Here's documentation of another cross compilation attempt: CompilingWesnoth/CrossCompiling
For detailed instructions and full prerequisites, please consult the current INSTALL file in the source code.
Prerequisites
You need a C++ compiler (such as gcc).
You must have the following libraries installed on your system. Many Linux distributions split development packages from libraries. If so, you need to have the development packages to build Wesnoth (the -dev packages include the header files which are required to build packages from source). You will also need the runtime packages to actually run Wesnoth.

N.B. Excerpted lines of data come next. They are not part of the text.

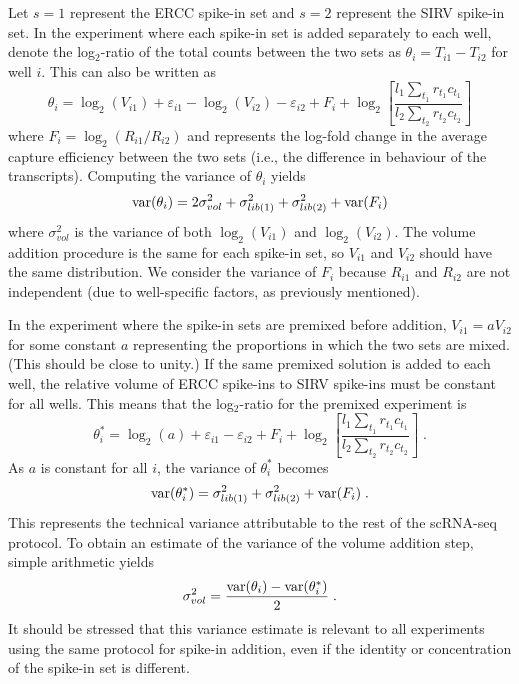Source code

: \documentclass{article}
\begin{document}
Let $s=1$ represent the ERCC spike-in set and $s=2$ represent the SIRV spike-in set.
In the experiment where each spike-in set is added separately to each well, denote the log$_2$-ratio of the total counts between the two sets as $\theta_i = T_{i1} - T_{i2}$ for well $i$.
This can also be written as
\[
    \theta_i = \log_2(V_{i1}) + \varepsilon_{i1} - \log_2(V_{i2}) - \varepsilon_{i2} + F_i + \log_2\left[ \frac{l_1 \sum_{t_1} r_{t_1} c_{t_1}}{l_2\sum_{t_2} r_{t_2} c_{t_2}} \right]
\]
where $F_i = \log_2(R_{i1}/R_{i2})$ and represents the log-fold change in the average capture efficiency between the two sets (i.e., the difference in behaviour of the transcripts).
Computing the variance of $\theta_i$ yields
\[
\mbox{var}(\theta_i) = 2 \sigma^2_{vol} + \sigma^2_{lib(1)} + \sigma^2_{lib(2)} + \mbox{var}(F_i)
\]
where $\sigma^2_{vol}$ is the variance of both $\log_2(V_{i1})$ and $\log_2(V_{i2})$.
The volume addition procedure is the same for each spike-in set, so $V_{i1}$ and $V_{i2}$ should have the same distribution.
We consider the variance of $F_i$ because $R_{i1}$ and $R_{i2}$ are not independent (due to well-specific factors, as previously mentioned).

In the experiment where the spike-in sets are premixed before addition, $V_{i1}=aV_{i2}$ for some constant $a$ representing the proportions in which the two sets are mixed.
(This should be close to unity.)
If the same premixed solution is added to each well, the relative volume of ERCC spike-ins to SIRV spike-ins must be constant for all wells.
This means that the log$_2$-ratio for the premixed experiment is 
\[
    \theta^*_i = \log_2(a) + \varepsilon_{i1} - \varepsilon_{i2} + F_i + \log_2\left[ \frac{l_1 \sum_{t_1} r_{t_1} c_{t_1}}{l_2\sum_{t_2} r_{t_2} c_{t_2}} \right] \;.
\]
As $a$ is constant for all $i$, the variance of $\theta^*_i$ becomes
\[
\mbox{var}(\theta^*_i) = \sigma^2_{lib(1)} + \sigma^2_{lib(2)} + \mbox{var}(F_i) \;.
\]
This represents the technical variance attributable to the rest of the scRNA-seq protocol.
To obtain an estimate of the variance of the volume addition step, simple arithmetic yields
\[
\sigma^2_{vol} = \frac{\mbox{var}(\theta_i) - \mbox{var}(\theta^*_i)}{2} \;.
\]
It should be stressed that this variance estimate is relevant to all experiments using the same protocol for spike-in addition, even if the identity or concentration of the spike-in set is different.
\end{document}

- libsdl >= 1.2.7 (http://www.libsdl.org/)
- Note that there is a known bug with SDL 1.2.14 that can be solved by downgrading to 1.2.13.
- sdl-image-1.2 >= (with PNG support) (http://www.libsdl.org/projects/SDL_image)
- sdl-mixer >= 1.2 (with Vorbis support) (http://www.libsdl.org/projects/SDL_mixer)
- sdl-net (http://www.libsdl.org/projects/SDL_net)
- sdl-ttf >= 2.0.8 (http://www.libsdl.org/projects/SDL_ttf)
- libintl (and other libraries found in gettext package) (http://www.gnu.org/software/gettext/gettext.html)
- libboost >= 1.36.0 (http://www.boost.org/)
- If your distro splits boost, you need: boost_iostreams, boost_regex, boost_serialization, boost_asio, boost_program_options, boost_system, boost_thread.
- You need gzip support in boost_iostreams.
- zlib (in theory already needed for libsdl-image, http://www.zlib.org/)
- pangocairo >= 1.14.8 (http://www.pango.org/)
- libfontconfig >= 2.4.1 (http://fontconfig.org/wiki/)
The following libraries are optional.
- libdbus-1 (only required desktop notifications, http://www.freedesktop.org/wiki/Software/dbus)
- fribidi >= 0.10.9 (only required for RTL languages)
To be able to build things, you will need a build tool, either
- scons >=0.98.3 (http://www.scons.org/)
Or
- cmake >=2.6 (http://www.cmake.org/)
On all linux distributions that are based on Debian (like eg Ubuntu) it should be enough to use this command (if your distribution ships a recent version of Wesnoth, otherwise dependencies might be outdated and you have to install the respective dependencies by hand, i.e. if your distribution does only ship wesnoth-1.6 you won't get the build dependencies for 1.8 with the following command):
sudo apt-get build-dep wesnoth
To make sure Wesnoth 1.10 builds, you might need this:
sudo apt-get install libboost1.40-all-dev
The following command will install most prerequisites for openSuSE 12.1, wesnoth 1.10.1. All dependencies are in the standard OSS repository.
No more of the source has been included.